Given data
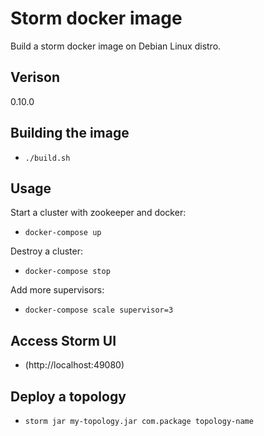 Storm docker image
============
Build a storm docker image on Debian Linux distro.


Verison
----
0.10.0

Building the image
----
- ```./build.sh```

Usage
---

Start a cluster with zookeeper and docker:

- ```docker-compose up```

Destroy a cluster:

- ```docker-compose stop```

Add more supervisors:

- ```docker-compose scale supervisor=3```


Access Storm UI
----
- (http://localhost:49080)


Deploy a topology
-----
- ```storm jar my-topology.jar com.package topology-name```

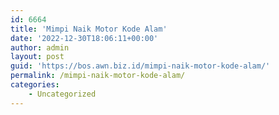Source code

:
 ```yaml
---
id: 6664
title: 'Mimpi Naik Motor Kode Alam'
date: '2022-12-30T18:06:11+00:00'
author: admin
layout: post
guid: 'https://bos.awn.biz.id/mimpi-naik-motor-kode-alam/'
permalink: /mimpi-naik-motor-kode-alam/
categories:
    - Uncategorized
---
```


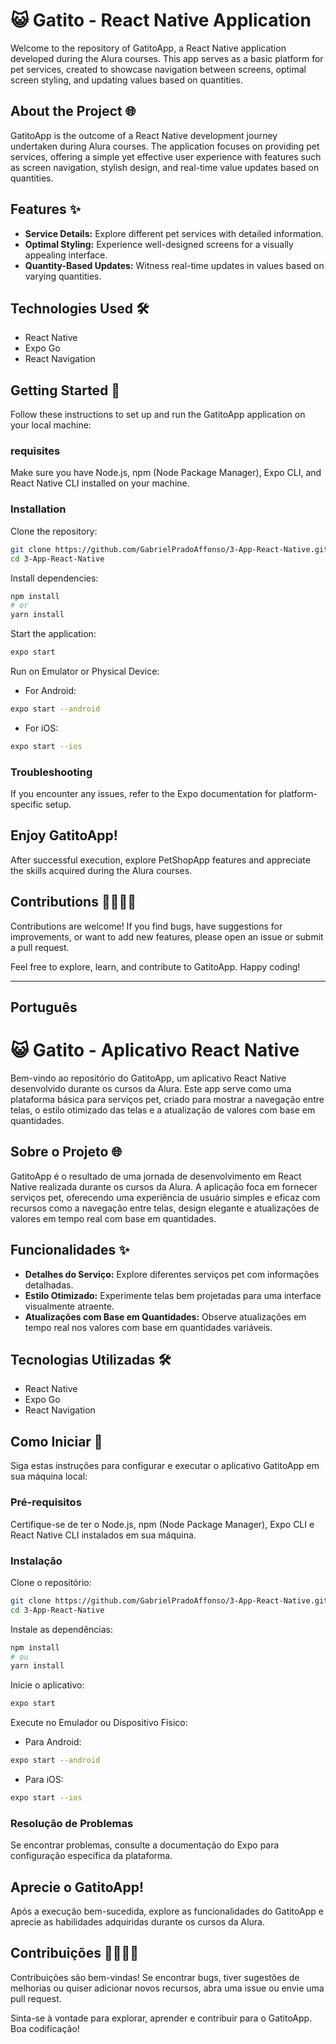 # 😺 Gatito - React Native Application

Welcome to the repository of GatitoApp, a React Native application developed during the Alura courses. This app serves as a basic platform for pet services, created to showcase navigation between screens, optimal screen styling, and updating values based on quantities.

## About the Project 🌐
GatitoApp is the outcome of a React Native development journey undertaken during Alura courses. The application focuses on providing pet services, offering a simple yet effective user experience with features such as screen navigation, stylish design, and real-time value updates based on quantities.

## Features ✨
- **Service Details:** Explore different pet services with detailed information.
- **Optimal Styling:** Experience well-designed screens for a visually appealing interface.
- **Quantity-Based Updates:** Witness real-time updates in values based on varying quantities.

## Technologies Used 🛠️
- React Native
- Expo Go
- React Navigation

## Getting Started 🚀
Follow these instructions to set up and run the GatitoApp application on your local machine:

### requisites
Make sure you have Node.js, npm (Node Package Manager), Expo CLI, and React Native CLI installed on your machine.

### Installation
Clone the repository:

```bash
git clone https://github.com/GabrielPradoAffonso/3-App-React-Native.git
cd 3-App-React-Native
```

Install dependencies:

```bash
npm install
# or
yarn install
```

Start the application:

```bash
expo start
```

Run on Emulator or Physical Device:

- For Android:

```bash
expo start --android
```

- For iOS:

```bash
expo start --ios
```

### Troubleshooting
If you encounter any issues, refer to the Expo documentation for platform-specific setup.

## Enjoy GatitoApp!
After successful execution, explore PetShopApp features and appreciate the skills acquired during the Alura courses.

## Contributions 👩‍💻👨‍💻
Contributions are welcome! If you find bugs, have suggestions for improvements, or want to add new features, please open an issue or submit a pull request.

Feel free to explore, learn, and contribute to GatitoApp. Happy coding!

---
## Português
# 😺 Gatito - Aplicativo React Native

Bem-vindo ao repositório do GatitoApp, um aplicativo React Native desenvolvido durante os cursos da Alura. Este app serve como uma plataforma básica para serviços pet, criado para mostrar a navegação entre telas, o estilo otimizado das telas e a atualização de valores com base em quantidades.

## Sobre o Projeto 🌐
GatitoApp é o resultado de uma jornada de desenvolvimento em React Native realizada durante os cursos da Alura. A aplicação foca em fornecer serviços pet, oferecendo uma experiência de usuário simples e eficaz com recursos como a navegação entre telas, design elegante e atualizações de valores em tempo real com base em quantidades.

## Funcionalidades ✨
- **Detalhes do Serviço:** Explore diferentes serviços pet com informações detalhadas.
- **Estilo Otimizado:** Experimente telas bem projetadas para uma interface visualmente atraente.
- **Atualizações com Base em Quantidades:** Observe atualizações em tempo real nos valores com base em quantidades variáveis.

## Tecnologias Utilizadas 🛠️
- React Native
- Expo Go
- React Navigation

## Como Iniciar 🚀
Siga estas instruções para configurar e executar o aplicativo GatitoApp em sua máquina local:

### Pré-requisitos
Certifique-se de ter o Node.js, npm (Node Package Manager), Expo CLI e React Native CLI instalados em sua máquina.

### Instalação
Clone o repositório:

```bash
git clone https://github.com/GabrielPradoAffonso/3-App-React-Native.git
cd 3-App-React-Native
```

Instale as dependências:

```bash
npm install
# ou
yarn install
```

Inicie o aplicativo:

```bash
expo start
```

Execute no Emulador ou Dispositivo Físico:

- Para Android:

```bash
expo start --android
```

- Para iOS:

```bash
expo start --ios
```

### Resolução de Problemas
Se encontrar problemas, consulte a documentação do Expo para configuração específica da plataforma.

## Aprecie o GatitoApp!
Após a execução bem-sucedida, explore as funcionalidades do GatitoApp e aprecie as habilidades adquiridas durante os cursos da Alura.

## Contribuições 👩‍💻👨‍💻
Contribuições são bem-vindas! Se encontrar bugs, tiver sugestões de melhorias ou quiser adicionar novos recursos, abra uma issue ou envie uma pull request.

Sinta-se à vontade para explorar, aprender e contribuir para o GatitoApp. Boa codificação!
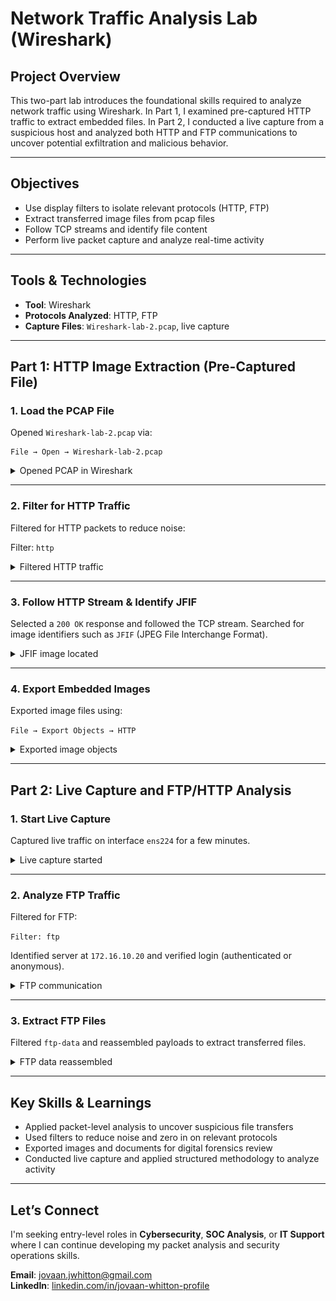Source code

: #  Network Traffic Analysis Lab (Wireshark)

## Project Overview
This two-part lab introduces the foundational skills required to analyze network traffic using Wireshark. In Part 1, I examined pre-captured HTTP traffic to extract embedded files. In Part 2, I conducted a live capture from a suspicious host and analyzed both HTTP and FTP communications to uncover potential exfiltration and malicious behavior.

---

## Objectives
- Use display filters to isolate relevant protocols (HTTP, FTP)
- Extract transferred image files from pcap files
- Follow TCP streams and identify file content
- Perform live packet capture and analyze real-time activity

---

## Tools & Technologies
- **Tool**: Wireshark
- **Protocols Analyzed**: HTTP, FTP
- **Capture Files**: `Wireshark-lab-2.pcap`, live capture

---

## Part 1: HTTP Image Extraction (Pre-Captured File)

### 1. Load the PCAP File
Opened `Wireshark-lab-2.pcap` via:
```
File → Open → Wireshark-lab-2.pcap
```

<details>
<summary>Opened PCAP in Wireshark</summary>
<img src="screenshots/pcap-opened.png" alt="Opened PCAP File">
</details>

---

### 2. Filter for HTTP Traffic
Filtered for HTTP packets to reduce noise:

Filter: `http`

<details>
<summary> Filtered HTTP traffic</summary>
<img src="screenshots/http-filter.png" alt="HTTP Filter Applied">
</details>

---

### 3. Follow HTTP Stream & Identify JFIF
Selected a `200 OK` response and followed the TCP stream. Searched for image identifiers such as `JFIF` (JPEG File Interchange Format).

<details>
<summary> JFIF image located</summary>
<img src="screenshots/jfif-found.png" alt="JFIF Packet Identified">
</details>

---

### 4. Export Embedded Images
Exported image files using:

`File → Export Objects → HTTP`

<details>
<summary>Exported image objects</summary>
<img src="screenshots/export-http-objects.png" alt="Export HTTP Objects">
</details>

---

## Part 2: Live Capture and FTP/HTTP Analysis

### 1. Start Live Capture
Captured live traffic on interface `ens224` for a few minutes.

<details>
<summary> Live capture started</summary>
<img src="screenshots/live-capture.png" alt="Live Capture Started">
</details>

---

### 2. Analyze FTP Traffic
Filtered for FTP:

`Filter: ftp`

Identified server at `172.16.10.20` and verified login (authenticated or anonymous).

<details>
<summary> FTP communication</summary>
<img src="screenshots/ftp-traffic.png" alt="FTP Traffic Found">
</details>

---

### 3. Extract FTP Files
Filtered `ftp-data` and reassembled payloads to extract transferred files.

<details>
<summary>FTP data reassembled</summary>
<img src="screenshots/ftp-reassembled.png" alt="FTP Reassembled Data">
</details>

---

## Key Skills & Learnings
- Applied packet-level analysis to uncover suspicious file transfers
- Used filters to reduce noise and zero in on relevant protocols
- Exported images and documents for digital forensics review
- Conducted live capture and applied structured methodology to analyze activity

---

## Let’s Connect
I'm seeking entry-level roles in **Cybersecurity**, **SOC Analysis**, or **IT Support** where I can continue developing my packet analysis and security operations skills.

**Email**: jovaan.jwhitton@gmail.com  
**LinkedIn**: [linkedin.com/in/jovaan-whitton-profile](https://linkedin.com/in/jovaan-whitton-profile)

Assignment
With the pictures omitted, copy exactly the lines of the listing above starting at the line containing "Deploy a topology" and ending at the line containing "## Features ✨", both included.

Solution
Deploy a topology
-----
- ```storm jar my-topology.jar com.package topology-name```

Source code

:
 ```yaml
---
id: 6664
title: 'Mimpi Naik Motor Kode Alam'
date: '2022-12-30T18:06:11+00:00'
author: admin
layout: post
guid: 'https://bos.awn.biz.id/mimpi-naik-motor-kode-alam/'
permalink: /mimpi-naik-motor-kode-alam/
categories:
    - Uncategorized
---
```


 # 😺 Gatito - React Native Application

Welcome to the repository of GatitoApp, a React Native application developed during the Alura courses. This app serves as a basic platform for pet services, created to showcase navigation between screens, optimal screen styling, and updating values based on quantities.

## About the Project 🌐
GatitoApp is the outcome of a React Native development journey undertaken during Alura courses. The application focuses on providing pet services, offering a simple yet effective user experience with features such as screen navigation, stylish design, and real-time value updates based on quantities.

## Features ✨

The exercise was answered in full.